- Opening Delimiter -
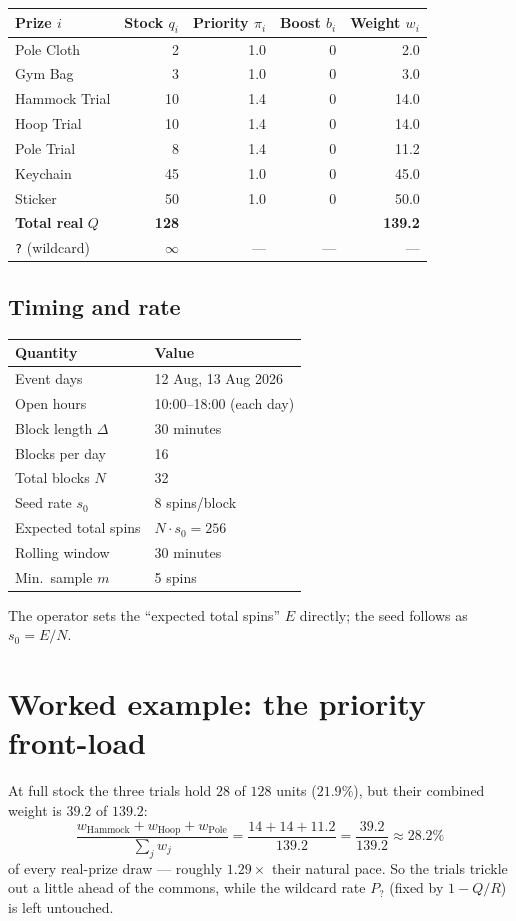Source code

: \documentclass[11pt]{article}
\begin{document}
\begin{center}
\begin{tabular}{l r r r r}
\toprule
Prize $i$ & Stock $q_i$ & Priority $\pi_i$ & Boost $b_i$ & Weight $w_i$ \\
\midrule
Pole Cloth      & 2  & 1.0 & 0 & 2.0 \\
Gym Bag         & 3  & 1.0 & 0 & 3.0 \\
Hammock Trial   & 10 & 1.4 & 0 & 14.0 \\
Hoop Trial      & 10 & 1.4 & 0 & 14.0 \\
Pole Trial      & 8  & 1.4 & 0 & 11.2 \\
Keychain        & 45 & 1.0 & 0 & 45.0 \\
Sticker         & 50 & 1.0 & 0 & 50.0 \\
\midrule
\textbf{Total real} $Q$ & \textbf{128} & & & \textbf{139.2} \\
\texttt{?} (wildcard) & $\infty$ & --- & --- & --- \\
\bottomrule
\end{tabular}
\end{center}

\subsection{Timing and rate}

\begin{center}
\begin{tabular}{l l}
\toprule
Quantity & Value \\
\midrule
Event days & 12 Aug, 13 Aug 2026 \\
Open hours & 10:00--18:00 (each day) \\
Block length $\Delta$ & 30 minutes \\
Blocks per day & 16 \\
Total blocks $N$ & 32 \\
Seed rate $s_0$ & 8 spins/block \\
Expected total spins & $N \cdot s_0 = 256$ \\
Rolling window & 30 minutes \\
Min.\ sample $m$ & 5 spins \\
\bottomrule
\end{tabular}
\end{center}

The operator sets the ``expected total spins'' $E$ directly; the seed follows as
$s_0 = E / N$.

\section{Worked example: the priority front-load}

At full stock the three trials hold $28$ of $128$ units ($21.9\%$), but their
combined weight is $39.2$ of $139.2$:
\begin{equation}
\frac{w_{\text{Hammock}} + w_{\text{Hoop}} + w_{\text{Pole}}}{\sum_j w_j}
= \frac{14 + 14 + 11.2}{139.2} = \frac{39.2}{139.2} \approx 28.2\%
\end{equation}
of every real-prize draw --- roughly $1.29\times$ their natural pace. So the
trials trickle out a little ahead of the commons, while the wildcard rate
$P_?$ (fixed by $1 - Q/R$) is left untouched.
\end{document}
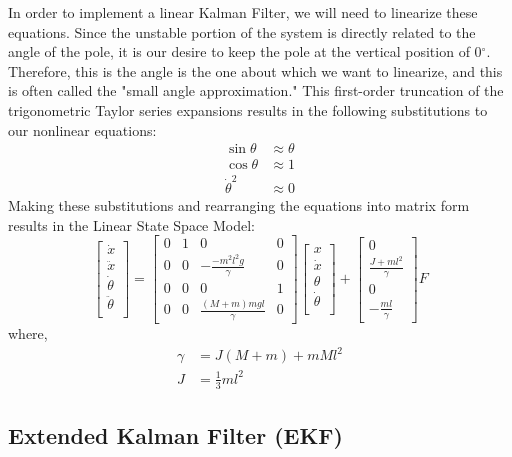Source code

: \documentclass{article}
\begin{document}
In order to implement a linear Kalman Filter, we will need to linearize these equations. Since the unstable portion of the system is directly related to the angle of the pole, it is our desire to keep the pole at the vertical position of 0$^\circ$. Therefore, this is the angle is the one about which we want to linearize, and this is often called the "small angle approximation." This first-order truncation of the trigonometric Taylor series expansions results in the following substitutions to our nonlinear equations:
\begin{align*}
\sin \theta &\approx \theta \\
\cos \theta &\approx 1 \\
\dot{\theta}^2 &\approx 0
\end{align*}
Making these substitutions and rearranging the equations into matrix form results in the Linear State Space Model:
\begin{equation}
\begin{bmatrix}
	\dot{x} \\
	\ddot{x} \\
	\dot{\theta} \\
	\ddot{\theta} \\
\end{bmatrix} = \begin{bmatrix}
0 & 1 & 0 & 0 \\
0 & 0 & -\frac{-m^2l^2g}{\gamma} & 0 \\
0 & 0 & 0 & 1\\
0 & 0 & \frac{(M+m)mgl}{\gamma} & 0
\end{bmatrix} \begin{bmatrix}
	x \\
	\dot{x} \\
	\theta \\
	\dot{\theta} \\
\end{bmatrix}  + \begin{bmatrix}
0 \\
\frac{J+ml^2}{\gamma} \\
0 \\
-\frac{ml}{\gamma}
\end{bmatrix} F
\label{eq:ss_continuous}
\end{equation}
where,
\begin{align*}
\gamma &= J(M+m)+mMl^2 \\
J &= \frac{1}{3}ml^2
\end{align*}

\subsection{Extended Kalman Filter (EKF)}
\end{document}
- Closing Delimiter -
Set each line of the records down exactly, leaving every picture out.

Source code

: \documentclass[11pt]{article}
\begin{document}
\begin{center}
\begin{tabular}{l r r r r}
\toprule
Prize $i$ & Stock $q_i$ & Priority $\pi_i$ & Boost $b_i$ & Weight $w_i$ \\
\midrule
Pole Cloth      & 2  & 1.0 & 0 & 2.0 \\
Gym Bag         & 3  & 1.0 & 0 & 3.0 \\
Hammock Trial   & 10 & 1.4 & 0 & 14.0 \\
Hoop Trial      & 10 & 1.4 & 0 & 14.0 \\
Pole Trial      & 8  & 1.4 & 0 & 11.2 \\
Keychain        & 45 & 1.0 & 0 & 45.0 \\
Sticker         & 50 & 1.0 & 0 & 50.0 \\
\midrule
\textbf{Total real} $Q$ & \textbf{128} & & & \textbf{139.2} \\
\texttt{?} (wildcard) & $\infty$ & --- & --- & --- \\
\bottomrule
\end{tabular}
\end{center}

\subsection{Timing and rate}

\begin{center}
\begin{tabular}{l l}
\toprule
Quantity & Value \\
\midrule
Event days & 12 Aug, 13 Aug 2026 \\
Open hours & 10:00--18:00 (each day) \\
Block length $\Delta$ & 30 minutes \\
Blocks per day & 16 \\
Total blocks $N$ & 32 \\
Seed rate $s_0$ & 8 spins/block \\
Expected total spins & $N \cdot s_0 = 256$ \\
Rolling window & 30 minutes \\
Min.\ sample $m$ & 5 spins \\
\bottomrule
\end{tabular}
\end{center}

The operator sets the ``expected total spins'' $E$ directly; the seed follows as
$s_0 = E / N$.

\section{Worked example: the priority front-load}

At full stock the three trials hold $28$ of $128$ units ($21.9\%$), but their
combined weight is $39.2$ of $139.2$:
\begin{equation}
\frac{w_{\text{Hammock}} + w_{\text{Hoop}} + w_{\text{Pole}}}{\sum_j w_j}
= \frac{14 + 14 + 11.2}{139.2} = \frac{39.2}{139.2} \approx 28.2\%
\end{equation}
of every real-prize draw --- roughly $1.29\times$ their natural pace. So the
trials trickle out a little ahead of the commons, while the wildcard rate
$P_?$ (fixed by $1 - Q/R$) is left untouched.
\end{document}
Source code

: \documentclass{article}
\begin{document}
In order to implement a linear Kalman Filter, we will need to linearize these equations. Since the unstable portion of the system is directly related to the angle of the pole, it is our desire to keep the pole at the vertical position of 0$^\circ$. Therefore, this is the angle is the one about which we want to linearize, and this is often called the "small angle approximation." This first-order truncation of the trigonometric Taylor series expansions results in the following substitutions to our nonlinear equations:
\begin{align*}
\sin \theta &\approx \theta \\
\cos \theta &\approx 1 \\
\dot{\theta}^2 &\approx 0
\end{align*}
Making these substitutions and rearranging the equations into matrix form results in the Linear State Space Model:
\begin{equation}
\begin{bmatrix}
	\dot{x} \\
	\ddot{x} \\
	\dot{\theta} \\
	\ddot{\theta} \\
\end{bmatrix} = \begin{bmatrix}
0 & 1 & 0 & 0 \\
0 & 0 & -\frac{-m^2l^2g}{\gamma} & 0 \\
0 & 0 & 0 & 1\\
0 & 0 & \frac{(M+m)mgl}{\gamma} & 0
\end{bmatrix} \begin{bmatrix}
	x \\
	\dot{x} \\
	\theta \\
	\dot{\theta} \\
\end{bmatrix}  + \begin{bmatrix}
0 \\
\frac{J+ml^2}{\gamma} \\
0 \\
-\frac{ml}{\gamma}
\end{bmatrix} F
\label{eq:ss_continuous}
\end{equation}
where,
\begin{align*}
\gamma &= J(M+m)+mMl^2 \\
J &= \frac{1}{3}ml^2
\end{align*}

\subsection{Extended Kalman Filter (EKF)}
\end{document}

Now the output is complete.